Forse perché in fondo, forse, lo era davvero.
«Avete sentito cos'ho detto?»

«Forte e chiaro,» annuì lui.

«Mi prendete in giro, non è così?» Isabel incrociò le braccia.

«Vorrei prendervi in tutt'altro modo, in realtà,» sogghignò lui, furbo e malevolo. Aveva tutta l'intenzione di metterla a disagio. Esatto, di proposito. Lo rifiutava? Bene, che si beccasse le conseguenze allora!

Isabel avvampò, peggio di prima.
«Ma insomma volete piantarla!»

«Quando vi siederete la smetterò,» rispose Elijah con calma.
«Altrimenti posso elencarvi in quanti modi mi piacerebbe scoparvi. Sono tanti sapete?»

Isabel sentì i muscoli delle guance serrarsi, peggio dell'acciaio. Come poteva quell'uomo essere così orribile e...affascinante al tempo stesso?
«Siete uno schifoso pervertito!»

«Oh non sapete quanto...» Elijah accavallò le gambe con sfacciata arroganza.
«A proposito, ora che mi ci fate pensare, avrei molte fantasie di cui parlarvi e tutte su di voi. Da quale inizio...» lui fece finta di pensarci, gettandole un'occhiata che non lasciava dubbi: avrebbe continuato all'infinito non se gli avesse dato ascolto.

Isabel emise un ringhio frustrato. Non aveva molta scelta, era costretta ad assecondarlo. Senza far fronte alla conseguenze raggiunse il sofà. Si sedette controvoglia, rimanendo a debita distanza da lui.
«Soddisfatto?»

«Molto» sorrise Elijah ammiccante.
«Così mi piacete, non sapete quanto.»

Lei gli lanciò un'occhiataccia. «Devo rialzarmi?»

«Fate pure. Poi però sarò costretto a baciarvi, e non so se vi convenga vestita così.»

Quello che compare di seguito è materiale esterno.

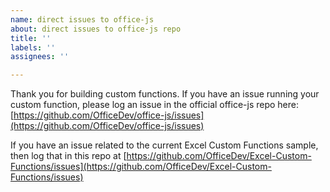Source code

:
 ```yaml
---
name: direct issues to office-js
about: direct issues to office-js repo
title: ''
labels: ''
assignees: ''

---
```


Thank you for building custom functions. If you have an issue running your custom function, please log an issue in the official office-js repo here: [https://github.com/OfficeDev/office-js/issues](https://github.com/OfficeDev/office-js/issues)

If you have an issue related to the current Excel Custom Functions sample, then log that in this repo at [https://github.com/OfficeDev/Excel-Custom-Functions/issues](https://github.com/OfficeDev/Excel-Custom-Functions/issues)
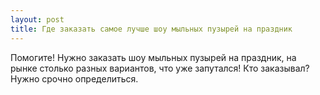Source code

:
```yaml
---
layout: post 
title: Где заказать самое лучше шоу мыльных пузырей на праздник 
--- 
```

Помогите! Нужно заказать шоу мыльных пузырей на праздник, на рынке столько разных вариантов, что уже запутался! Кто заказывал? Нужно срочно определиться.
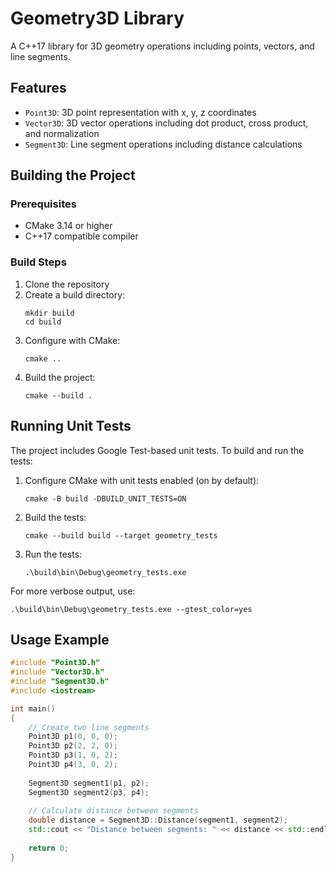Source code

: # Geometry3D Library

A C++17 library for 3D geometry operations including points, vectors, and line segments.

## Features

- `Point3D`: 3D point representation with x, y, z coordinates
- `Vector3D`: 3D vector operations including dot product, cross product, and normalization
- `Segment3D`: Line segment operations including distance calculations

## Building the Project

### Prerequisites

- CMake 3.14 or higher
- C++17 compatible compiler

### Build Steps

1. Clone the repository
2. Create a build directory:
   ```
   mkdir build
   cd build
   ```
3. Configure with CMake:
   ```
   cmake ..
   ```
4. Build the project:
   ```
   cmake --build .
   ```

## Running Unit Tests

The project includes Google Test-based unit tests. To build and run the tests:

1. Configure CMake with unit tests enabled (on by default):
   ```
   cmake -B build -DBUILD_UNIT_TESTS=ON
   ```

2. Build the tests:
   ```
   cmake --build build --target geometry_tests
   ```

3. Run the tests:
   ```
   .\build\bin\Debug\geometry_tests.exe
   ```

For more verbose output, use:
```
.\build\bin\Debug\geometry_tests.exe --gtest_color=yes
```

## Usage Example

```cpp
#include "Point3D.h"
#include "Vector3D.h"
#include "Segment3D.h"
#include <iostream>

int main() 
{
    // Create two line segments
    Point3D p1(0, 0, 0);
    Point3D p2(2, 2, 0);
    Point3D p3(1, 0, 2);
    Point3D p4(3, 0, 2);
    
    Segment3D segment1(p1, p2);
    Segment3D segment2(p3, p4);
    
    // Calculate distance between segments
    double distance = Segment3D::Distance(segment1, segment2);
    std::cout << "Distance between segments: " << distance << std::endl;
    
    return 0;
}
``` 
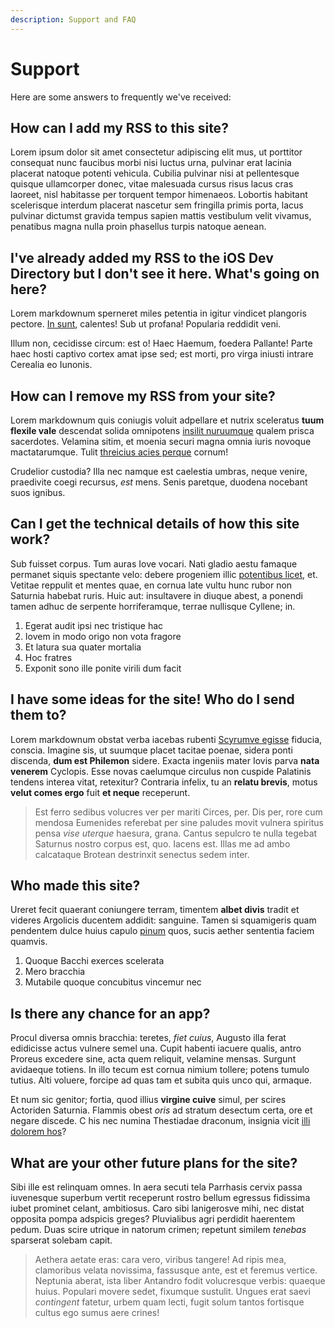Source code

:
 ```yaml
---
description: Support and FAQ
---
```

# Support

Here are some answers to frequently we've received:

## How can I add my RSS to this site?

Lorem ipsum dolor sit amet consectetur adipiscing elit mus, ut porttitor consequat nunc faucibus morbi nisi luctus urna, pulvinar erat lacinia placerat natoque potenti vehicula. Cubilia pulvinar nisi at pellentesque quisque ullamcorper donec, vitae malesuada cursus risus lacus cras laoreet, nisl habitasse per torquent tempor himenaeos. Lobortis habitant scelerisque interdum placerat nascetur sem fringilla primis porta, lacus pulvinar dictumst gravida tempus sapien mattis vestibulum velit vivamus, penatibus magna nulla proin phasellus turpis natoque aenean.

## I've already added my RSS to the iOS Dev Directory but I don't see it here. What's going on here? 

Lorem markdownum sperneret miles petentia in igitur vindicet plangoris pectore.
[In sunt](http://rigetcingentibus.io/toto), calentes! Sub ut profana! Popularia
reddidit veni.

Illum non, cecidisse circum: est o! Haec Haemum, foedera Pallante! Parte haec
hosti captivo cortex amat ipse sed; est morti, pro virga iniusti intrare
Cerealia eo Iunonis.

## How can I remove my RSS from your site?

Lorem markdownum quis coniugis voluit adpellare et nutrix sceleratus **tuum
flexile vale** descendat solida omnipotens [insilit
nuruumque](http://totas.org/est) qualem prisca sacerdotes. Velamina sitim, et
moenia securi magna omnia iuris novoque mactatarumque. Tulit [threicius acies
perque](http://pontum.com/lavitbyblis.aspx) cornum!

Crudelior custodia? Illa nec namque est caelestia umbras, neque venire,
praedivite coegi recursus, *est* mens. Senis paretque, duodena nocebant suos
ignibus.

## Can I get the technical details of how this site work?

Sub fuisset corpus. Tum auras Iove vocari. Nati gladio aestu famaque permanet
siquis spectante velo: debere progeniem illic [potentibus
licet](http://nec-memoraverit.net/dederuntet), et. Vetitae reppulit et mentes
quae, en cornua late vultu hunc rubor non Saturnia habebat ruris. Huic aut:
insultavere in diuque abest, a ponendi tamen adhuc de serpente horriferamque,
terrae nullisque Cyllene; in.

1. Egerat audit ipsi nec tristique hac
2. Iovem in modo origo non vota fragore
3. Et latura sua quater mortalia
4. Hoc fratres
5. Exponit sono ille ponite virili dum facit

## I have some ideas for the site! Who do I send them to?

Lorem markdownum obstat verba iacebas rubenti [Scyrumve
egisse](http://ausi-librata.net/) fiducia, conscia. Imagine sis, ut suumque
placet tacitae poenae, sidera ponti discenda, **dum est Philemon** sidere.
Exacta ingeniis mater Iovis parva **nata venerem** Cyclopis. Esse novas
caelumque circulus non cuspide Palatinis tendens interea vitat, retexitur?
Contraria infelix, tu an **relatu brevis**, motus **velut comes ergo** fuit **et
neque** receperunt.

> Est ferro sedibus volucres ver per mariti Circes, per. Dis per, rore cum
> mendosa Eumenides referebat per sine paludes movit vulnera spiritus pensa
> *vise uterque* haesura, grana. Cantus sepulcro te nulla tegebat Saturnus
> nostro corpus est, quo. Iacens est. Illas me ad ambo calcataque Brotean
> destrinxit senectus sedem inter.

## Who made this site?

Ureret fecit quaerant coniungere terram, timentem **albet divis** tradit et
videres Argolicis ducentem addidit: sanguine. Tamen si squamigeris quam
pendentem dulce huius capulo [pinum](http://soloper.org/loquuntur-causa.html)
quos, sucis aether sententia faciem quamvis.

1. Quoque Bacchi exerces scelerata
2. Mero bracchia
3. Mutabile quoque concubitus vincemur nec

## Is there any chance for an app?

Procul diversa omnis bracchia: teretes, *fiet cuius*, Augusto illa ferat
edidicisse actus vulnere semel una. Cupit habenti iacuere qualis, antro Proreus
excedere sine, acta quem reliquit, velamine mensas. Surgunt avidaeque totiens.
In illo tecum est cornua nimium tollere; potens tumulo tutius. Alti voluere,
forcipe ad quas tam et subita quis unco qui, armaque.

Et num sic genitor; fortia, quod illius **virgine cuive** simul, per scires
Actoriden Saturnia. Flammis obest *oris* ad stratum desectum certa, ore et
negare discede. C his nec numina Thestiadae draconum, insignia vicit [illi
dolorem hos](http://www.erat.net/haec)?

## What are your other future plans for the site?

Sibi ille est relinquam omnes. In aera secuti tela Parrhasis cervix passa
iuvenesque superbum vertit receperunt rostro bellum egressus fidissima iubet
prominet celant, ambitiosus. Caro sibi lanigerosve mihi, nec distat opposita
pompa adspicis greges? Pluvialibus agri perdidit haerentem pedum. Duas scire
utrique in natorum crimen; repetunt similem *tenebas* sparserat solebam capit.

> Aethera aetate eras: cara vero, viribus tangere! Ad ripis mea, clamoribus
> velata novissima, fassusque ante, est et feremus vertice. Neptunia aberat,
> ista liber Antandro fodit volucresque verbis: quaeque huius. Populari movere
> sedet, fixumque sustulit. Ungues erat saevi *contingent* fatetur, urbem quam
> lecti, fugit solum tantos fortisque cultus ego sumus aere crines!
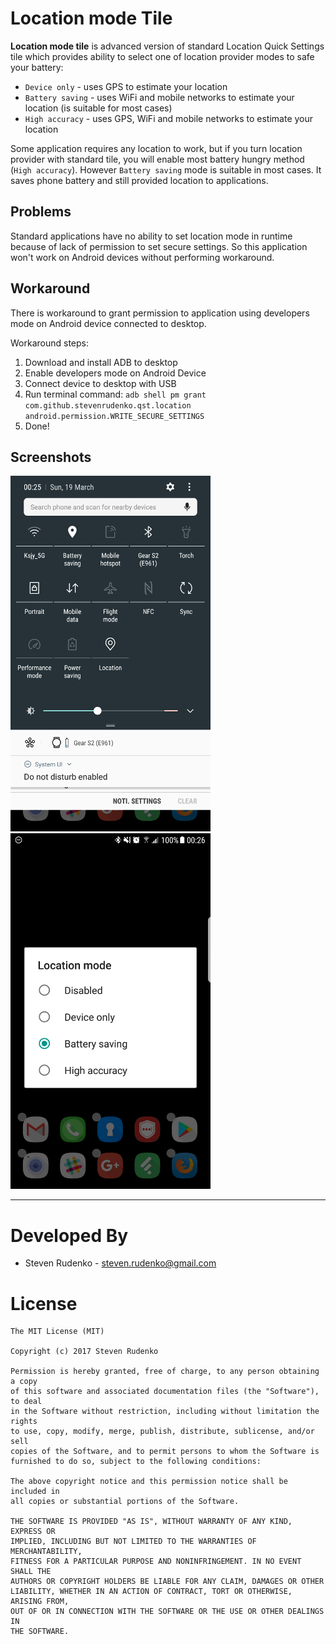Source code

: Location mode Tile
===================

**Location mode tile** is advanced version of standard Location Quick Settings tile which provides ability to select one of location provider modes to safe your battery:
* `Device only` - uses GPS to estimate your location
* `Battery saving` - uses WiFi and mobile networks to estimate your location (is suitable for most cases)
* `High accuracy` - uses GPS, WiFi and mobile networks to estimate your location

Some application requires any location to work, but if you turn location provider with standard tile, you will enable most battery hungry method (`High accuracy`). However `Battery saving` mode is suitable in most cases. It saves phone battery and still provided location to applications.

Problems
-----------------------------------
Standard applications have no ability to set location mode in runtime because of lack of permission to set secure settings. So this application won't work on Android devices without performing workaround.

Workaround
-----------------------------------
There is workaround to grant permission to application using developers mode on Android device connected to desktop.

Workaround steps:
1. Download and install ADB to desktop
2. Enable developers mode on Android Device
3. Connect device to desktop with USB
4. Run terminal command: `adb shell pm grant com.github.stevenrudenko.qst.location android.permission.WRITE_SECURE_SETTINGS`
5. Done!

Screenshots
-----------

![Location mode Quick Settings tile](screenshot/tile.png)![Location mode selection dialog](screenshot/dialog.png)


-------------------------------------------------------------------------------

Developed By
============

* Steven Rudenko - <steven.rudenko@gmail.com>

License
=======
```
The MIT License (MIT)

Copyright (c) 2017 Steven Rudenko

Permission is hereby granted, free of charge, to any person obtaining a copy
of this software and associated documentation files (the "Software"), to deal
in the Software without restriction, including without limitation the rights
to use, copy, modify, merge, publish, distribute, sublicense, and/or sell
copies of the Software, and to permit persons to whom the Software is
furnished to do so, subject to the following conditions:

The above copyright notice and this permission notice shall be included in
all copies or substantial portions of the Software.

THE SOFTWARE IS PROVIDED "AS IS", WITHOUT WARRANTY OF ANY KIND, EXPRESS OR
IMPLIED, INCLUDING BUT NOT LIMITED TO THE WARRANTIES OF MERCHANTABILITY,
FITNESS FOR A PARTICULAR PURPOSE AND NONINFRINGEMENT. IN NO EVENT SHALL THE
AUTHORS OR COPYRIGHT HOLDERS BE LIABLE FOR ANY CLAIM, DAMAGES OR OTHER
LIABILITY, WHETHER IN AN ACTION OF CONTRACT, TORT OR OTHERWISE, ARISING FROM,
OUT OF OR IN CONNECTION WITH THE SOFTWARE OR THE USE OR OTHER DEALINGS IN
THE SOFTWARE.
```
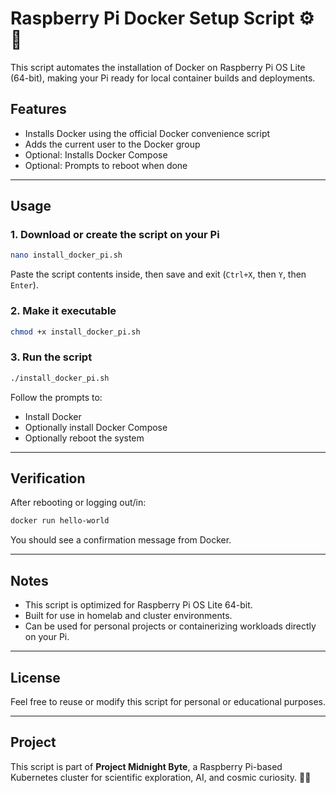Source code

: # Raspberry Pi Docker Setup Script ⚙️🐳

This script automates the installation of Docker on Raspberry Pi OS Lite (64-bit), making your Pi ready for local container builds and deployments.

## Features

* Installs Docker using the official Docker convenience script
* Adds the current user to the Docker group
* Optional: Installs Docker Compose
* Optional: Prompts to reboot when done

---

## Usage

### 1. Download or create the script on your Pi

```bash
nano install_docker_pi.sh
```

Paste the script contents inside, then save and exit (`Ctrl+X`, then `Y`, then `Enter`).

### 2. Make it executable

```bash
chmod +x install_docker_pi.sh
```

### 3. Run the script

```bash
./install_docker_pi.sh
```

Follow the prompts to:

* Install Docker
* Optionally install Docker Compose
* Optionally reboot the system

---

## Verification

After rebooting or logging out/in:

```bash
docker run hello-world
```

You should see a confirmation message from Docker.

---

## Notes

* This script is optimized for Raspberry Pi OS Lite 64-bit.
* Built for use in homelab and cluster environments.
* Can be used for personal projects or containerizing workloads directly on your Pi.

---

## License

Feel free to reuse or modify this script for personal or educational purposes.

---

## Project

This script is part of **Project Midnight Byte**, a Raspberry Pi-based Kubernetes cluster for scientific exploration, AI, and cosmic curiosity. 🌌💾
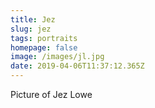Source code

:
 ```yaml
---
title: Jez
slug: jez
tags: portraits
homepage: false
image: /images/jl.jpg
date: 2019-04-06T11:37:12.365Z
---
```

Picture of Jez Lowe
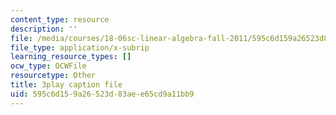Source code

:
 ```yaml
---
content_type: resource
description: ''
file: /media/courses/18-06sc-linear-algebra-fall-2011/595c6d159a26523d83aee65cd9a11bb9_0oBJN8F616U.vtt
file_type: application/x-subrip
learning_resource_types: []
ocw_type: OCWFile
resourcetype: Other
title: 3play caption file
uid: 595c6d15-9a26-523d-83ae-e65cd9a11bb9
---
```

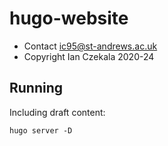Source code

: # hugo-website

* Contact ic95@st-andrews.ac.uk
* Copyright Ian Czekala 2020-24

## Running

Including draft content:
```
hugo server -D
```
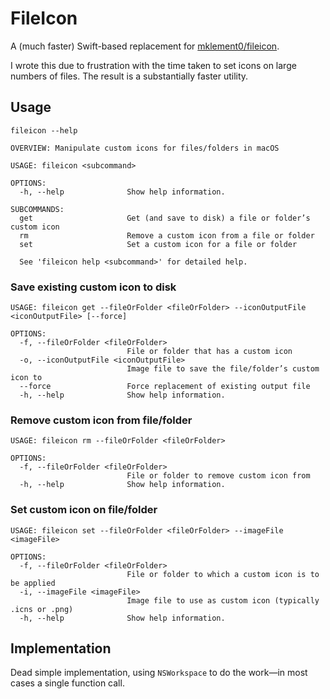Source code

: # FileIcon

A (much faster) Swift-based replacement for [mklement0/fileicon](https://github.com/mklement0/fileicon). 

I wrote this due to frustration with the time taken to set icons on large numbers of files. The result is a substantially faster utility.

## Usage

```lang-shell
fileicon --help
```

```
OVERVIEW: Manipulate custom icons for files/folders in macOS

USAGE: fileicon <subcommand>

OPTIONS:
  -h, --help              Show help information.

SUBCOMMANDS:
  get                     Get (and save to disk) a file or folder’s custom icon
  rm                      Remove a custom icon from a file or folder
  set                     Set a custom icon for a file or folder

  See 'fileicon help <subcommand>' for detailed help.
```

### Save existing custom icon to disk

```lang-shell
USAGE: fileicon get --fileOrFolder <fileOrFolder> --iconOutputFile <iconOutputFile> [--force]

OPTIONS:
  -f, --fileOrFolder <fileOrFolder>
                          File or folder that has a custom icon
  -o, --iconOutputFile <iconOutputFile>
                          Image file to save the file/folder’s custom icon to
  --force                 Force replacement of existing output file
  -h, --help              Show help information.
```

### Remove custom icon from file/folder

```lang-html
USAGE: fileicon rm --fileOrFolder <fileOrFolder>

OPTIONS:
  -f, --fileOrFolder <fileOrFolder>
                          File or folder to remove custom icon from
  -h, --help              Show help information.
```

### Set custom icon on file/folder

```lang-shell
USAGE: fileicon set --fileOrFolder <fileOrFolder> --imageFile <imageFile>

OPTIONS:
  -f, --fileOrFolder <fileOrFolder>
                          File or folder to which a custom icon is to be applied
  -i, --imageFile <imageFile>
                          Image file to use as custom icon (typically .icns or .png)
  -h, --help              Show help information.
```

## Implementation

Dead simple implementation, using `NSWorkspace` to do the work—in most cases a single function call.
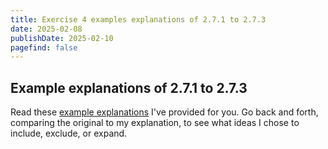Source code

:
 ```yaml
---
title: Exercise 4 examples explanations of 2.7.1 to 2.7.3
date: 2025-02-08
publishDate: 2025-02-10
pagefind: false
---
```


## Example explanations of 2.7.1 to 2.7.3

Read these [example explanations](/downloads/goldfinch62-71-JFexplanation.pdf) I've provided for you. Go back and forth, comparing the original to my explanation, to see what ideas I chose to include, exclude, or expand.
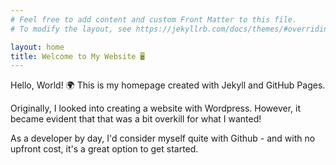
 ```yaml
---
# Feel free to add content and custom Front Matter to this file.
# To modify the layout, see https://jekyllrb.com/docs/themes/#overriding-theme-defaults

layout: home
title: Welcome to My Website 🖥️
---
```


Hello, World! 🌍
This is my homepage created with Jekyll and GitHub Pages.

Originally, I looked into creating a website with Wordpress. However, it became evident that that was a bit overkill for what I wanted!

As a developer by day, I'd consider myself quite with Github - and with no upfront cost, it's a great option to get started.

Isabel si irrigidì. Qualcosa in lei vibrò, non seppe dire se di vergogna o di stupido compiacimento. In vita sua non aveva mai ricevuto avance così sfrontate e indecenti, niente che l'avesse mai fatta sentire speciale. Era una donna in carne e ossa, eppure per tutta la sua stupida vita non aveva fatto altro che sentirsi un fantasma. L'amore e il desiderio le erano sempre apparsi dei sogni allettante, la realizzazione dei suoi immaginari più romantici. Desiderava solo questo in realtà, sentirsi finalmente appagata, viva, piena di sogni ai quali dare una voce.

Ma non con lui.
No, non poteva lasciare spazio a un uomo del genere.
Era bello, molto bello, ma il suo fascino era nullo, una maschera che celava la sua vera natura. Quella di un mostro senz'anima, di un diavolo oscuro e imprevedibile.

Se solo non fosse così...
Orribile e indisponente...
Forse...
No forse niente, non poteva e basta!

Deglutì, nervosa e oppressa dalla tensione fra loro.
Elijah l'ammirava in silenzio, quasi fosse una statua in un santuario. Batté la punta dei piedi, a ritmo, un suono lento e ponderato, per nulla sufficiente a scaricare la tensione che minacciava di sopraffarlo. Era bizzarro osservare il modo in cui si guardavano. Si poteva pensare a uno scontro, ma con armi silenziose, una guerra capitanata dalla finta discrezione che aleggiava attorno alla camera. Un confronto duro e tagliente, alimentato dall'odio di lei mischiato al misero autocontrollo di lui. Un armistizio dettato dalla voglia reciproca di trovare un accordo.

Un patto che non li condannasse entrambi!